*** RECORDS TO USE Section Begins ***

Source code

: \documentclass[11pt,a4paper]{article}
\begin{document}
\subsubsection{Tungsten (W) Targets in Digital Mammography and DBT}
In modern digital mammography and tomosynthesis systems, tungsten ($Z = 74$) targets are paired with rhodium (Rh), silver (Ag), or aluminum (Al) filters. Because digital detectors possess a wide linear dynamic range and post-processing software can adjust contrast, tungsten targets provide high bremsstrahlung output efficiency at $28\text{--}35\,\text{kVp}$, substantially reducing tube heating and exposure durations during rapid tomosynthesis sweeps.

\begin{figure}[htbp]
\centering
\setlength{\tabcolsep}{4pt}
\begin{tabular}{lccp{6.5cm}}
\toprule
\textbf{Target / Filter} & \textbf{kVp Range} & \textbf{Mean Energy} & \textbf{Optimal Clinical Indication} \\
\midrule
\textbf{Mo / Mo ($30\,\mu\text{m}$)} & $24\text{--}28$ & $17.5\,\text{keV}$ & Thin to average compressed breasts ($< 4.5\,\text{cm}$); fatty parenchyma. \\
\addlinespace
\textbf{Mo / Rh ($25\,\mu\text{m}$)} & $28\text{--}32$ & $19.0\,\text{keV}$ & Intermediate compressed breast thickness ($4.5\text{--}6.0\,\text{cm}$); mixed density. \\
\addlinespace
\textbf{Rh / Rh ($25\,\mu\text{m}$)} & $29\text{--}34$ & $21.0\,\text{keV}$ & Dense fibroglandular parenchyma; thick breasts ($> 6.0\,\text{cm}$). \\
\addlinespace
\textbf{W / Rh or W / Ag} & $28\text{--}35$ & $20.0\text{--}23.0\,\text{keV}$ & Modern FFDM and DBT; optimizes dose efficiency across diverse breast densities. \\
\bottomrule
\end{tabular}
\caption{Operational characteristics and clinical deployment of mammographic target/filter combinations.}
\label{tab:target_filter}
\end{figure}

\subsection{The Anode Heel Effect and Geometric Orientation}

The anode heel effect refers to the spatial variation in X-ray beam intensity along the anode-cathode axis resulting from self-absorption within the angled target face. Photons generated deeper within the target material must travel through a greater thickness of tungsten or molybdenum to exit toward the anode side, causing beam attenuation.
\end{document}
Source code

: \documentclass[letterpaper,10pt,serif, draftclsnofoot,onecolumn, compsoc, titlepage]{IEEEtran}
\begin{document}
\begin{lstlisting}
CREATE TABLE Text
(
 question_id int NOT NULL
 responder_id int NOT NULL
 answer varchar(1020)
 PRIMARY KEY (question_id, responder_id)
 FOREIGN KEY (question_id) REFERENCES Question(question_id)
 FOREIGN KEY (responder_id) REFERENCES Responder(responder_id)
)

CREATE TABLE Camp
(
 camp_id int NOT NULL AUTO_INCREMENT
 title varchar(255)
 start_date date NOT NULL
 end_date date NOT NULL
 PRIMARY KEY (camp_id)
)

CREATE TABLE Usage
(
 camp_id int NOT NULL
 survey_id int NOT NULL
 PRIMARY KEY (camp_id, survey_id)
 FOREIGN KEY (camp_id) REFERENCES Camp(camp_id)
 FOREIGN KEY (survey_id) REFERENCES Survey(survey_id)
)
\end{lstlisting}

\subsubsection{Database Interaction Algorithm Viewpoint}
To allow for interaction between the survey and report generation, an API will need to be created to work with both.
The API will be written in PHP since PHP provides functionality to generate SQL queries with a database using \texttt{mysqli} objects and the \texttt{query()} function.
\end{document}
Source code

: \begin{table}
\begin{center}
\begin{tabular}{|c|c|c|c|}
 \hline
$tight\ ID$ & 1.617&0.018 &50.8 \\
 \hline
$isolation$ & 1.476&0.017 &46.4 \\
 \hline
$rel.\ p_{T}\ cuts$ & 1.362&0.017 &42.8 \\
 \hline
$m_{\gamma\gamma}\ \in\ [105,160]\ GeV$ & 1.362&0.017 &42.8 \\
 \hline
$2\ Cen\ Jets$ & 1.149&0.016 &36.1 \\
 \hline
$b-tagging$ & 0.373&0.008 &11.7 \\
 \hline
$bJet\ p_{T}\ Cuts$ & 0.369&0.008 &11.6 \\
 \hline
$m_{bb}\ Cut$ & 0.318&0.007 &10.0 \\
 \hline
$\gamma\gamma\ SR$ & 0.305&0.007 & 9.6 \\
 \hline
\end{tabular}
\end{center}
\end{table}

*** RECORDS TO USE Section Ends ***

All records shown above are to be output exactly.

RESPONSE AREA:
Source code

: \documentclass[11pt,a4paper]{article}
\begin{document}
\subsubsection{Tungsten (W) Targets in Digital Mammography and DBT}
In modern digital mammography and tomosynthesis systems, tungsten ($Z = 74$) targets are paired with rhodium (Rh), silver (Ag), or aluminum (Al) filters. Because digital detectors possess a wide linear dynamic range and post-processing software can adjust contrast, tungsten targets provide high bremsstrahlung output efficiency at $28\text{--}35\,\text{kVp}$, substantially reducing tube heating and exposure durations during rapid tomosynthesis sweeps.

\begin{figure}[htbp]
\centering
\setlength{\tabcolsep}{4pt}
\begin{tabular}{lccp{6.5cm}}
\toprule
\textbf{Target / Filter} & \textbf{kVp Range} & \textbf{Mean Energy} & \textbf{Optimal Clinical Indication} \\
\midrule
\textbf{Mo / Mo ($30\,\mu\text{m}$)} & $24\text{--}28$ & $17.5\,\text{keV}$ & Thin to average compressed breasts ($< 4.5\,\text{cm}$); fatty parenchyma. \\
\addlinespace
\textbf{Mo / Rh ($25\,\mu\text{m}$)} & $28\text{--}32$ & $19.0\,\text{keV}$ & Intermediate compressed breast thickness ($4.5\text{--}6.0\,\text{cm}$); mixed density. \\
\addlinespace
\textbf{Rh / Rh ($25\,\mu\text{m}$)} & $29\text{--}34$ & $21.0\,\text{keV}$ & Dense fibroglandular parenchyma; thick breasts ($> 6.0\,\text{cm}$). \\
\addlinespace
\textbf{W / Rh or W / Ag} & $28\text{--}35$ & $20.0\text{--}23.0\,\text{keV}$ & Modern FFDM and DBT; optimizes dose efficiency across diverse breast densities. \\
\bottomrule
\end{tabular}
\caption{Operational characteristics and clinical deployment of mammographic target/filter combinations.}
\label{tab:target_filter}
\end{figure}

\subsection{The Anode Heel Effect and Geometric Orientation}

The anode heel effect refers to the spatial variation in X-ray beam intensity along the anode-cathode axis resulting from self-absorption within the angled target face. Photons generated deeper within the target material must travel through a greater thickness of tungsten or molybdenum to exit toward the anode side, causing beam attenuation.
\end{document}
Source code

: \documentclass[letterpaper,10pt,serif, draftclsnofoot,onecolumn, compsoc, titlepage]{IEEEtran}
\begin{document}
\begin{lstlisting}
CREATE TABLE Text
(
 question_id int NOT NULL
 responder_id int NOT NULL
 answer varchar(1020)
 PRIMARY KEY (question_id, responder_id)
 FOREIGN KEY (question_id) REFERENCES Question(question_id)
 FOREIGN KEY (responder_id) REFERENCES Responder(responder_id)
)

CREATE TABLE Camp
(
 camp_id int NOT NULL AUTO_INCREMENT
 title varchar(255)
 start_date date NOT NULL
 end_date date NOT NULL
 PRIMARY KEY (camp_id)
)

CREATE TABLE Usage
(
 camp_id int NOT NULL
 survey_id int NOT NULL
 PRIMARY KEY (camp_id, survey_id)
 FOREIGN KEY (camp_id) REFERENCES Camp(camp_id)
 FOREIGN KEY (survey_id) REFERENCES Survey(survey_id)
)
\end{lstlisting}

\subsubsection{Database Interaction Algorithm Viewpoint}
To allow for interaction between the survey and report generation, an API will need to be created to work with both.
The API will be written in PHP since PHP provides functionality to generate SQL queries with a database using \texttt{mysqli} objects and the \texttt{query()} function.
\end{document}
Source code

: \begin{table}
\begin{center}
\begin{tabular}{|c|c|c|c|}
 \hline
$tight\ ID$ & 1.617&0.018 &50.8 \\
 \hline
$isolation$ & 1.476&0.017 &46.4 \\
 \hline
$rel.\ p_{T}\ cuts$ & 1.362&0.017 &42.8 \\
 \hline
$m_{\gamma\gamma}\ \in\ [105,160]\ GeV$ & 1.362&0.017 &42.8 \\
 \hline
$2\ Cen\ Jets$ & 1.149&0.016 &36.1 \\
 \hline
$b-tagging$ & 0.373&0.008 &11.7 \\
 \hline
$bJet\ p_{T}\ Cuts$ & 0.369&0.008 &11.6 \\
 \hline
$m_{bb}\ Cut$ & 0.318&0.007 &10.0 \\
 \hline
$\gamma\gamma\ SR$ & 0.305&0.007 & 9.6 \\
 \hline
\end{tabular}
\end{center}
\end{table}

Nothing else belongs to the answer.